**Your task**
Scan the records for the string "bintray" and state how many lines contain it, using the number alone.

**Data extract**
↓

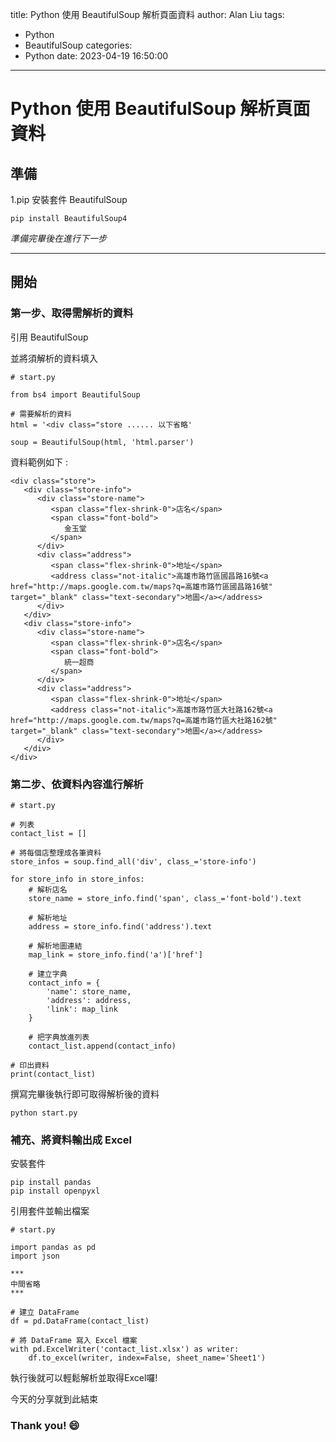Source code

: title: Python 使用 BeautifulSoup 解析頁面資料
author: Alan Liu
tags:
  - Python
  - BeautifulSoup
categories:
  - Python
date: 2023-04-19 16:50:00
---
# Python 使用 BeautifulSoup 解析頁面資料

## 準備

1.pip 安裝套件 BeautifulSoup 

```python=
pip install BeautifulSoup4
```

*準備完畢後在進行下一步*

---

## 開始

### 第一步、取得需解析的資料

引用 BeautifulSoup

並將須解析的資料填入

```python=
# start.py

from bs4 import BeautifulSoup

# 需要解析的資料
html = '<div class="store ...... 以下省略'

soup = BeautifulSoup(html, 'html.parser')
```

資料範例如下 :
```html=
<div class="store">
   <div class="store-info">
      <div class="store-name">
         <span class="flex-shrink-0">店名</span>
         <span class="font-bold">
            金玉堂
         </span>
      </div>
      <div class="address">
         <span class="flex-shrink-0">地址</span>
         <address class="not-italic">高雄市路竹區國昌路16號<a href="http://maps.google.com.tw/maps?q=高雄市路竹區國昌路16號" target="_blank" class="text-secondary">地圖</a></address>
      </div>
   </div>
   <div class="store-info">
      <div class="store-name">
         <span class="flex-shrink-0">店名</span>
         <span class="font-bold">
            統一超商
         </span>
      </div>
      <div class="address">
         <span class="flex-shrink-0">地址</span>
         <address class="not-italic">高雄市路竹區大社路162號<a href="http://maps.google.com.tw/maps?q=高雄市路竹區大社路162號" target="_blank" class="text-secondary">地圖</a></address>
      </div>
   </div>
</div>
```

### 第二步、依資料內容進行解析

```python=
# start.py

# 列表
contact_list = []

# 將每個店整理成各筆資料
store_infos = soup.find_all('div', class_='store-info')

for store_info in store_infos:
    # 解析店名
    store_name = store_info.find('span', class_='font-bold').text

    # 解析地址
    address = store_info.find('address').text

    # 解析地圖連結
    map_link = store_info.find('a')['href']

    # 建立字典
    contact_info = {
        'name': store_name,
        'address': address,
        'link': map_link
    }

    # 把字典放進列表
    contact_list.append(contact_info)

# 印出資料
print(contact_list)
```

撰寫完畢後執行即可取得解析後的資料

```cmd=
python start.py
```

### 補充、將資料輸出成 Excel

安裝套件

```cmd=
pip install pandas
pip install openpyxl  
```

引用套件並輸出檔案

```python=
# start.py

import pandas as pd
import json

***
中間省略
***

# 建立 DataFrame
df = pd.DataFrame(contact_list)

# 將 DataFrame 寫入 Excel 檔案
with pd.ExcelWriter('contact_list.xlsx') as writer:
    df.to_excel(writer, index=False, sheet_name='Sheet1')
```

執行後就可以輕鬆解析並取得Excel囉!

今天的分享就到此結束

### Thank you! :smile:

↑
↓

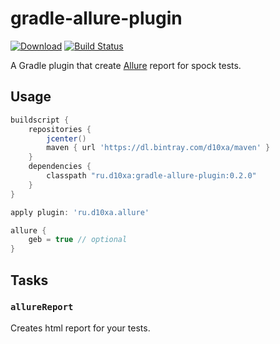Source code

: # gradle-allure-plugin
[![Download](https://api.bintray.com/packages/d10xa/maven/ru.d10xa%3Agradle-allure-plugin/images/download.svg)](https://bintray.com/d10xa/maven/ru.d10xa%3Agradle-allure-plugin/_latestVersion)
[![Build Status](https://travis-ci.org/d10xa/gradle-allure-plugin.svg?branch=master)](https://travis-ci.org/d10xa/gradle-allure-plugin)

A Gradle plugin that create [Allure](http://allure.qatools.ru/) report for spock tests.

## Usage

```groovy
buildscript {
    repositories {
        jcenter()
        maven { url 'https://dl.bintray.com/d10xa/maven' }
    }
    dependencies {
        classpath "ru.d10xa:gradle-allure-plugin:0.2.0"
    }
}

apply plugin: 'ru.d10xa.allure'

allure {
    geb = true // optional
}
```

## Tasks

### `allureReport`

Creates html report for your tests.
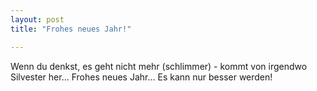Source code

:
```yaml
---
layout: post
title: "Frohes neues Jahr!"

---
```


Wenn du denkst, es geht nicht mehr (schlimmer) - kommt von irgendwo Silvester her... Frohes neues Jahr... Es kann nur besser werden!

↑
↓

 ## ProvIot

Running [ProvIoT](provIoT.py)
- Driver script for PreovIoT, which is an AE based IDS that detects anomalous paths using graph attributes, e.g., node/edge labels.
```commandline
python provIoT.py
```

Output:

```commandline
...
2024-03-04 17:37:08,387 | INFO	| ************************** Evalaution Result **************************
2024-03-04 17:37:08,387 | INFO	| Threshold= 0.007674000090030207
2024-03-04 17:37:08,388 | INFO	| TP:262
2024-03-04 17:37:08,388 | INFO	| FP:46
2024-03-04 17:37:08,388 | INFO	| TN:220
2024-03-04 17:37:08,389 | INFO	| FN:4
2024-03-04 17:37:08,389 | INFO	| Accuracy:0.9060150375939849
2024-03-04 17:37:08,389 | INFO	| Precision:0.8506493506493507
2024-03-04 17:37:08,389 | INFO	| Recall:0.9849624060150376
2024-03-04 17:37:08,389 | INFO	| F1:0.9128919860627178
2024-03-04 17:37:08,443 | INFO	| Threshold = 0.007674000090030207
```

↑

**Output of the exercise**
2